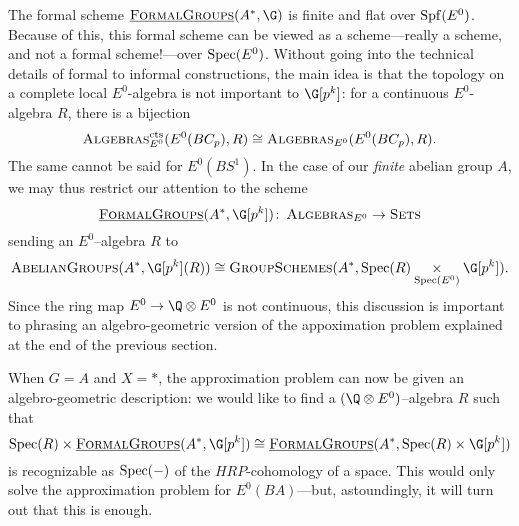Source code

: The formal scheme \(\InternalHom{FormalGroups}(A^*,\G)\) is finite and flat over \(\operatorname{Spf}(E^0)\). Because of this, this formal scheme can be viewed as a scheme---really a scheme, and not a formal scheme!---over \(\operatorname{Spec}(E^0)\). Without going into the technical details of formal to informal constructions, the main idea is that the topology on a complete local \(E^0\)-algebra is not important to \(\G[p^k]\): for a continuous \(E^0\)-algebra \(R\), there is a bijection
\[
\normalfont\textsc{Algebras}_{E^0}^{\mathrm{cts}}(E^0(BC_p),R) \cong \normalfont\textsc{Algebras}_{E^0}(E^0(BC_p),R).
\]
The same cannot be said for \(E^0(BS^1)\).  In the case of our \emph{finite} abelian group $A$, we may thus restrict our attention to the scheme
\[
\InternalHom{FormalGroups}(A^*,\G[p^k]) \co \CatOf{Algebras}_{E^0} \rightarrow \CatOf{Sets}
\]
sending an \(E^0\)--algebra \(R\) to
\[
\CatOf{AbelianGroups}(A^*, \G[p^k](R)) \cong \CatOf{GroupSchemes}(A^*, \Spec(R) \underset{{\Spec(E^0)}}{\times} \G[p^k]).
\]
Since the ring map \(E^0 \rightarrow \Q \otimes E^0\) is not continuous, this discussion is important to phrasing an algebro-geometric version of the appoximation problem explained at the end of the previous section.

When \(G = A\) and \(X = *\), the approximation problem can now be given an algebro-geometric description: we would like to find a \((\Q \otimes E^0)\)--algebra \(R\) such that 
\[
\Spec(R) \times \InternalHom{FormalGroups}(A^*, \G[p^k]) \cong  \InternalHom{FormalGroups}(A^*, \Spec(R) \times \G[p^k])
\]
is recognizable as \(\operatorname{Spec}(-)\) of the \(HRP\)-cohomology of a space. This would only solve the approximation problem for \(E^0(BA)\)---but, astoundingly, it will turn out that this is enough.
☆ ☆ ☆ ☆ ☆ ☆ ☆
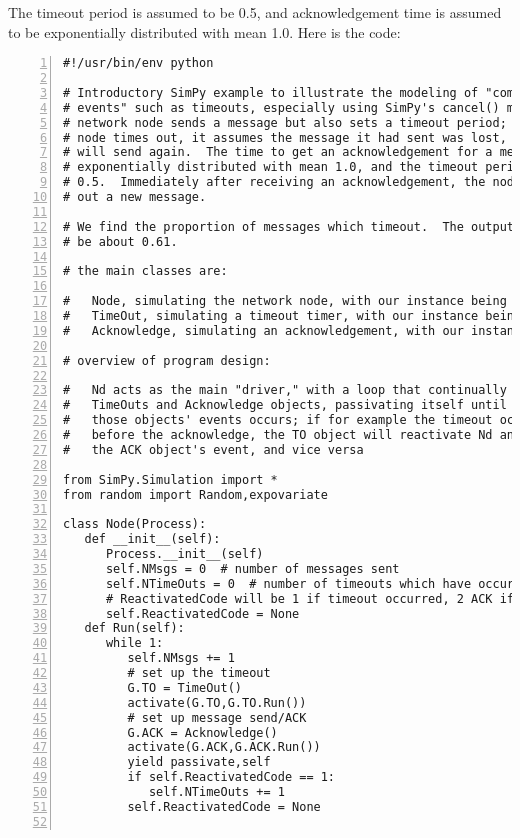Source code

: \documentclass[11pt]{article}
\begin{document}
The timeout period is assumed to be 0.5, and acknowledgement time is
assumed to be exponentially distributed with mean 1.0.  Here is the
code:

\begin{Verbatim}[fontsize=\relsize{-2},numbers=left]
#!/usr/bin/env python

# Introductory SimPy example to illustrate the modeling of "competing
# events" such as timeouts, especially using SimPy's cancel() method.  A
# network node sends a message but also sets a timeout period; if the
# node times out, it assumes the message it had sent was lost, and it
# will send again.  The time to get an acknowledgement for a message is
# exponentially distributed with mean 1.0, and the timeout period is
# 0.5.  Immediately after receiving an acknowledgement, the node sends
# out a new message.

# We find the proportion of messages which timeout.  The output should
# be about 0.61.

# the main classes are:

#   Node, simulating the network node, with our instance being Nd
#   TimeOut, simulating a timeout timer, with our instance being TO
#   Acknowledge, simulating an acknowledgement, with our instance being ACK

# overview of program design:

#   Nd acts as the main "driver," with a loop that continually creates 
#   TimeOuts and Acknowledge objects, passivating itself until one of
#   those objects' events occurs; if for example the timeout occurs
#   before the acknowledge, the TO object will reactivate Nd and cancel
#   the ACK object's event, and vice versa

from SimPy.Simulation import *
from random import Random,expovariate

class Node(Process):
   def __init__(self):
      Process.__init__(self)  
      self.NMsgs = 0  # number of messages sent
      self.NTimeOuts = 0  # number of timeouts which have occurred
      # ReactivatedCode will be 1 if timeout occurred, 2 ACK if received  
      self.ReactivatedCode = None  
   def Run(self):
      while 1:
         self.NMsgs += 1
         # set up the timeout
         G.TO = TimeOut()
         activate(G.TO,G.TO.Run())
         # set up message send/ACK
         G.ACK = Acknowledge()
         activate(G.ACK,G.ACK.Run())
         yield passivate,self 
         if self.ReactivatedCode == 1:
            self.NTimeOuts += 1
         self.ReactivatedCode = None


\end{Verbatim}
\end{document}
☆ ☆ ☆ ☆ ☆ ☆ ☆
Problem:
If a line above holds the string "network", copy it out.

Task result:
# network node sends a message but also sets a timeout period; if the
#   Node, simulating the network node, with our instance being Nd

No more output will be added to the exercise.